Ces sites sont nombreux, notamment pour la location de chalets partout au Québec : RSVP chalets, Chalets de vacances ou encore pour la location outre-mer, comme L’Antre amis.

Selon ce qui ressort des travaux du comité chargé de se pencher sur l'hébergement illégal, Québec évalue actuellement la possibilité d'exiger l'inclusion d'une taxe d'hébergement à même les tarifs de location d'Airbnb, à l'instar de San Francisco et Portland.

Des changements envisagés

Eve Paré, présidente-directrice générale de l'Association des hôtels du grand Montréal est en faveur de tels changements. «S'il était possible d'envisager de percevoir la taxe sur l'hébergement, alors l'environnement d'affaires serait plus équitable. C'est une option qui mérite d'être étudiée», a-t-elle soutenue.

La taxe d'hébergement varie d'une région touristique à une autre et s'élève à 2 $ ou 3 $ par nuitée, ou encore de 3 % ou 3,5 % du prix de la nuitée.

Frédéric Gonzalo, conférencier-consultant en tourisme numérique, est d'avis qu'il faut effectivement légiférer pour l'ensemble des sites du genre. «Les nouvelles technologies commandent de nouvelles façons de faire. Il faut sortir du cadre et amorcer une réelle discussion.»

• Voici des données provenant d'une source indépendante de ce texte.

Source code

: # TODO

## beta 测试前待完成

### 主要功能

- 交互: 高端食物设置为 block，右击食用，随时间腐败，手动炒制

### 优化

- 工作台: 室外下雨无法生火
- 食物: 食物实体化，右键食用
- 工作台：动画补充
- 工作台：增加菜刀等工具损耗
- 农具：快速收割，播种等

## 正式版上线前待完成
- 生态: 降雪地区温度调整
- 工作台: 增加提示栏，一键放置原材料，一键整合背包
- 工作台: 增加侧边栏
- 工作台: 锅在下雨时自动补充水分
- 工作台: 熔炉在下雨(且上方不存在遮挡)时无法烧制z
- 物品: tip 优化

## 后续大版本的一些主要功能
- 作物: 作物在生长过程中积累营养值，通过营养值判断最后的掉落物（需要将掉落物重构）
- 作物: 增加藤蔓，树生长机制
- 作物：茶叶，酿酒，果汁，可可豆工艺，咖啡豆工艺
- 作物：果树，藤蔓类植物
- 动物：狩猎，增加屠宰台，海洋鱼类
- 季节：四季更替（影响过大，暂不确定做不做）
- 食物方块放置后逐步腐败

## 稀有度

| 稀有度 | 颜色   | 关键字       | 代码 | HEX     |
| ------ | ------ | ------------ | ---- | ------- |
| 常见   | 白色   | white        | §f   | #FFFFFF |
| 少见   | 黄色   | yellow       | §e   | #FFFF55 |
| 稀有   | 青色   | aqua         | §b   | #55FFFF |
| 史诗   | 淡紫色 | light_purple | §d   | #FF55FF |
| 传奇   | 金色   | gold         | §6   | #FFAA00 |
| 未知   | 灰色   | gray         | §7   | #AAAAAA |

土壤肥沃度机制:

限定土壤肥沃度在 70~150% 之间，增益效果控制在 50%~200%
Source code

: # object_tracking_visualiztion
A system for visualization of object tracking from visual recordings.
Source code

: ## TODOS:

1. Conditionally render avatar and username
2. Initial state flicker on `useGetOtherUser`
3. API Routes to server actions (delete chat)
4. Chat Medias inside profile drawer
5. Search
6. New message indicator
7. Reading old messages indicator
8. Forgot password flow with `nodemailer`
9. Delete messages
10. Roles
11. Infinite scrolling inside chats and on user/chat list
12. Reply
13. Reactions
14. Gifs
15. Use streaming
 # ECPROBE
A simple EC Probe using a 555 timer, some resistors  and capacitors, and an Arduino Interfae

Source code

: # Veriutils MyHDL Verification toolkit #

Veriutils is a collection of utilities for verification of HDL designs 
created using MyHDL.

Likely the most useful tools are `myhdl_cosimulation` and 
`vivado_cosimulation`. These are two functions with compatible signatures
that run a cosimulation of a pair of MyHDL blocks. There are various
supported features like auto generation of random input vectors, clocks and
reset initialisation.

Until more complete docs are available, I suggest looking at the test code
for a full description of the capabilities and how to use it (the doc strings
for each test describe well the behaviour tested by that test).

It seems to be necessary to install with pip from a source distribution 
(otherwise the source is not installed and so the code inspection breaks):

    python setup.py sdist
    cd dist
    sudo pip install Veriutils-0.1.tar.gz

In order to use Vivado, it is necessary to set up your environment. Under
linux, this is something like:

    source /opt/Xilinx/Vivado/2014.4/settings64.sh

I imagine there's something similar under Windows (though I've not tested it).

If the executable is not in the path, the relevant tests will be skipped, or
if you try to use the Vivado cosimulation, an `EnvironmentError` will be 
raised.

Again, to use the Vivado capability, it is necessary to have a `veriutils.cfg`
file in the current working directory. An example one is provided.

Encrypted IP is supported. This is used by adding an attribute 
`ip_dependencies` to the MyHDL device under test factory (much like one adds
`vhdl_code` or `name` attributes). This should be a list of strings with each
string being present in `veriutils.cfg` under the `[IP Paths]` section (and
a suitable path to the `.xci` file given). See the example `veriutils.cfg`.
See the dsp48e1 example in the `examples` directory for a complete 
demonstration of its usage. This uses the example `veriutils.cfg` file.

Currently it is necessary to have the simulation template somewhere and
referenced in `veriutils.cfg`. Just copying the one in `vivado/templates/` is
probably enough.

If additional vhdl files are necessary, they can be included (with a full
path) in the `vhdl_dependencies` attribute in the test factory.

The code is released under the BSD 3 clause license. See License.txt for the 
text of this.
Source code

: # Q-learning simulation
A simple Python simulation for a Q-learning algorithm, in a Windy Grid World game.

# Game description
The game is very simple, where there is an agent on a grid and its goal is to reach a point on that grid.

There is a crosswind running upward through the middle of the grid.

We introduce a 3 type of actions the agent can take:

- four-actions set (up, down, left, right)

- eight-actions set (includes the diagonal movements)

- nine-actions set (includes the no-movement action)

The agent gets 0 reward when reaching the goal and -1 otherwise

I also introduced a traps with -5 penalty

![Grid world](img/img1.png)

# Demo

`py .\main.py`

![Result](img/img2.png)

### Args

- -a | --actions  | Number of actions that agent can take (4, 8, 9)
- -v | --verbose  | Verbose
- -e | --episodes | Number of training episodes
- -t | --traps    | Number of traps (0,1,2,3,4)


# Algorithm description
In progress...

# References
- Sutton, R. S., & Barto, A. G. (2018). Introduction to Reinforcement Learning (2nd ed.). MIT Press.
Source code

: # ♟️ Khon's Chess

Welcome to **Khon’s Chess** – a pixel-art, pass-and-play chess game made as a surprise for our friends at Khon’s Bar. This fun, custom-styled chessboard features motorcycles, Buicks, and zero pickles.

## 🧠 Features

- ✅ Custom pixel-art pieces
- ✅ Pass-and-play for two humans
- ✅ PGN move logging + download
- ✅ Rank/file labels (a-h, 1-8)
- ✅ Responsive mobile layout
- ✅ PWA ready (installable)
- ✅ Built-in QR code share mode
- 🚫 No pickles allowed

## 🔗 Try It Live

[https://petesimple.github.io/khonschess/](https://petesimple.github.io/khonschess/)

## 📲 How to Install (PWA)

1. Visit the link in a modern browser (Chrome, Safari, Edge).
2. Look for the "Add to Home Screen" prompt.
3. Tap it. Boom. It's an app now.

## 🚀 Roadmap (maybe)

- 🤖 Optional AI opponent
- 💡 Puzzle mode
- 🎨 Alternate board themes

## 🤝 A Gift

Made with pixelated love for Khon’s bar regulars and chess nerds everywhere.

Selon lui, il est urgent de trouver un équilibre. «Le mouvement est en marche, comme lorsqu'au début des années 2000 l'arrivée de Napster a transformé l'industrie musicale. Il ne faut pas tuer l'économie collaborative, mais le statu quo est intenable.»

Taxés et classifiés?

Le Québec est un des rares endroits dans le monde où la classification de l'établissement est obligatoire pour exploiter un service d'hébergement. La Corporation de l'industrie touristique du Québec (CITQ) délivre ces classifications au coût d'environ 250 $, moyennant plusieurs conditions.

«Si des taxes sont perçues, il faudrait logiquement que ces établissements soient classifiés. Mais on pourrait aussi envisager, sous certaines conditions, que certains n'aient pas à l'être», a avancé Danielle Chayer.

Elle s'attend à des changements législatifs d'ici la fin de 2014.

Hébergement illégal

Revenu Québec participe aux travaux du comité sur l'hébergement illégal. Le porte-parole, Stéphane Dion, confirme que «toutes les mesures pour contrer l'évasion fiscale sont actuellement à l'étude, mais qu'aucune décision n'a été prise».

En 2012-2013, Revenu Québec a mené 2626 interventions dans le secteur de l'hébergement, ce qui a permis de récupérer 6,6 millions $.

L'Association des gîtes et résidences touristiques de Montréal évalue qu'il y a près de 6500 établissements illégaux contre 117 légaux, à Montréal seulement.